• PROBLEM STATEMENT: The copy you produce must hold every record exactly, and none of the images.

• DATA RECORDS:
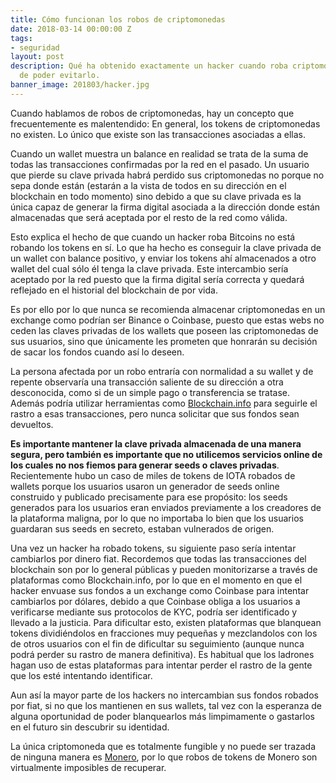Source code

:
 ```yaml
---
title: Cómo funcionan los robos de criptomonedas
date: 2018-03-14 00:00:00 Z
tags:
- seguridad
layout: post
description: Qué ha obtenido exactamente un hacker cuando roba criptomonedas y maneras
  de poder evitarlo.
banner_image: 201803/hacker.jpg
---
```


Cuando hablamos de robos de criptomonedas, hay un concepto que frecuentemente es malentendido: En general, los tokens de criptomonedas no existen. Lo único que existe son las transacciones asociadas a ellas.

<!--more-->

Cuando un wallet muestra un balance en realidad se trata de la suma de todas las transacciones confirmadas por la red en el pasado. Un usuario que pierde su clave privada habrá perdido sus criptomonedas no porque no sepa donde están (estarán a la vista de todos en su dirección en el blockchain en todo momento) sino debido a que su clave privada es la única capaz de generar la firma digital asociada a la dirección donde están almacenadas que será aceptada por el resto de la red como válida.

Esto explica el hecho de que cuando un hacker roba Bitcoins no está robando los tokens en sí. Lo que ha hecho es conseguir la clave privada de un wallet con balance positivo, y enviar los tokens ahí almacenados a otro wallet del cual sólo él tenga la clave privada. Este intercambio sería aceptado por la red puesto que la firma digital sería correcta y quedará reflejado en el historial del blockchain de por vida.

Es por ello por lo que nunca se recomienda almacenar criptomonedas en un exchange como podrían ser Binance o Coinbase, puesto que estas webs no ceden las claves privadas de los wallets que poseen las criptomonedas de sus usuarios, sino que únicamente les prometen que honrarán su decisión de sacar los fondos cuando así lo deseen.

La persona afectada por un robo entraría con normalidad a su wallet y de repente observaría una transacción saliente de su dirección a otra desconocida, como si de un simple pago o transferencia se tratase. Además podría utilizar herramientas como <a rel="nofollow" href="https://blockchain.info">Blockchain.info</a> para seguirle el rastro a esas transacciones, pero nunca solicitar que sus fondos sean devueltos.

**Es importante mantener la clave privada almacenada de una manera segura, pero también es importante que no utilicemos servicios online de los cuales no nos fiemos para generar seeds o claves privadas**. Recientemente hubo un caso de miles de tokens de IOTA robados de wallets porque los usuarios usaron un generador de seeds online construido y publicado precisamente para ese propósito: los seeds generados para los usuarios eran enviados previamente a los creadores de la plataforma maligna, por lo que no importaba lo bien que los usuarios guardaran sus seeds en secreto, estaban vulnerados de origen.

Una vez un hacker ha robado tokens, su siguiente paso sería intentar cambiarlos por dinero fiat. Recordemos que todas las transacciones del blockchain son por lo general públicas y pueden monitorizarse a través de plataformas como Blockchain.info, por lo que en el momento en que el hacker envuase sus fondos a un exchange como Coinbase para intentar cambiarlos por dólares, debido a que Coinbase obliga a los usuarios a verificarse mediante sus protocolos de KYC, podría ser identificado y llevado a la justicia. Para dificultar esto, existen plataformas que blanquean tokens dividiéndolos en fracciones muy pequeñas y mezclandolos con los de otros usuarios con el fin de dificultar su seguimiento (aunque nunca podrá perder su rastro de manera definitiva). Es habitual que los ladrones hagan uso de estas plataformas para intentar perder el rastro de la gente que los esté intentando identificar.

Aun así la mayor parte de los hackers no intercambian sus fondos robados por fiat, si no que los mantienen en sus wallets, tal vez con la esperanza de alguna oportunidad de poder blanquearlos más limpimamente o gastarlos en el futuro sin descubrir su identidad.

La única criptomoneda que es totalmente fungible y no puede ser trazada de ninguna manera es [Monero](/que-es-monero/), por lo que robos de tokens de Monero son virtualmente imposibles de recuperar.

• RESPONSE TO THIS TASK:
Source code

:
 ```yaml
---
title: Cómo funcionan los robos de criptomonedas
date: 2018-03-14 00:00:00 Z
tags:
- seguridad
layout: post
description: Qué ha obtenido exactamente un hacker cuando roba criptomonedas y maneras
  de poder evitarlo.
banner_image: 201803/hacker.jpg
---
```


Cuando hablamos de robos de criptomonedas, hay un concepto que frecuentemente es malentendido: En general, los tokens de criptomonedas no existen. Lo único que existe son las transacciones asociadas a ellas.

<!--more-->

Cuando un wallet muestra un balance en realidad se trata de la suma de todas las transacciones confirmadas por la red en el pasado. Un usuario que pierde su clave privada habrá perdido sus criptomonedas no porque no sepa donde están (estarán a la vista de todos en su dirección en el blockchain en todo momento) sino debido a que su clave privada es la única capaz de generar la firma digital asociada a la dirección donde están almacenadas que será aceptada por el resto de la red como válida.

Esto explica el hecho de que cuando un hacker roba Bitcoins no está robando los tokens en sí. Lo que ha hecho es conseguir la clave privada de un wallet con balance positivo, y enviar los tokens ahí almacenados a otro wallet del cual sólo él tenga la clave privada. Este intercambio sería aceptado por la red puesto que la firma digital sería correcta y quedará reflejado en el historial del blockchain de por vida.

Es por ello por lo que nunca se recomienda almacenar criptomonedas en un exchange como podrían ser Binance o Coinbase, puesto que estas webs no ceden las claves privadas de los wallets que poseen las criptomonedas de sus usuarios, sino que únicamente les prometen que honrarán su decisión de sacar los fondos cuando así lo deseen.

La persona afectada por un robo entraría con normalidad a su wallet y de repente observaría una transacción saliente de su dirección a otra desconocida, como si de un simple pago o transferencia se tratase. Además podría utilizar herramientas como <a rel="nofollow" href="https://blockchain.info">Blockchain.info</a> para seguirle el rastro a esas transacciones, pero nunca solicitar que sus fondos sean devueltos.

**Es importante mantener la clave privada almacenada de una manera segura, pero también es importante que no utilicemos servicios online de los cuales no nos fiemos para generar seeds o claves privadas**. Recientemente hubo un caso de miles de tokens de IOTA robados de wallets porque los usuarios usaron un generador de seeds online construido y publicado precisamente para ese propósito: los seeds generados para los usuarios eran enviados previamente a los creadores de la plataforma maligna, por lo que no importaba lo bien que los usuarios guardaran sus seeds en secreto, estaban vulnerados de origen.

Una vez un hacker ha robado tokens, su siguiente paso sería intentar cambiarlos por dinero fiat. Recordemos que todas las transacciones del blockchain son por lo general públicas y pueden monitorizarse a través de plataformas como Blockchain.info, por lo que en el momento en que el hacker envuase sus fondos a un exchange como Coinbase para intentar cambiarlos por dólares, debido a que Coinbase obliga a los usuarios a verificarse mediante sus protocolos de KYC, podría ser identificado y llevado a la justicia. Para dificultar esto, existen plataformas que blanquean tokens dividiéndolos en fracciones muy pequeñas y mezclandolos con los de otros usuarios con el fin de dificultar su seguimiento (aunque nunca podrá perder su rastro de manera definitiva). Es habitual que los ladrones hagan uso de estas plataformas para intentar perder el rastro de la gente que los esté intentando identificar.

Aun así la mayor parte de los hackers no intercambian sus fondos robados por fiat, si no que los mantienen en sus wallets, tal vez con la esperanza de alguna oportunidad de poder blanquearlos más limpimamente o gastarlos en el futuro sin descubrir su identidad.

La única criptomoneda que es totalmente fungible y no puede ser trazada de ninguna manera es [Monero](/que-es-monero/), por lo que robos de tokens de Monero son virtualmente imposibles de recuperar.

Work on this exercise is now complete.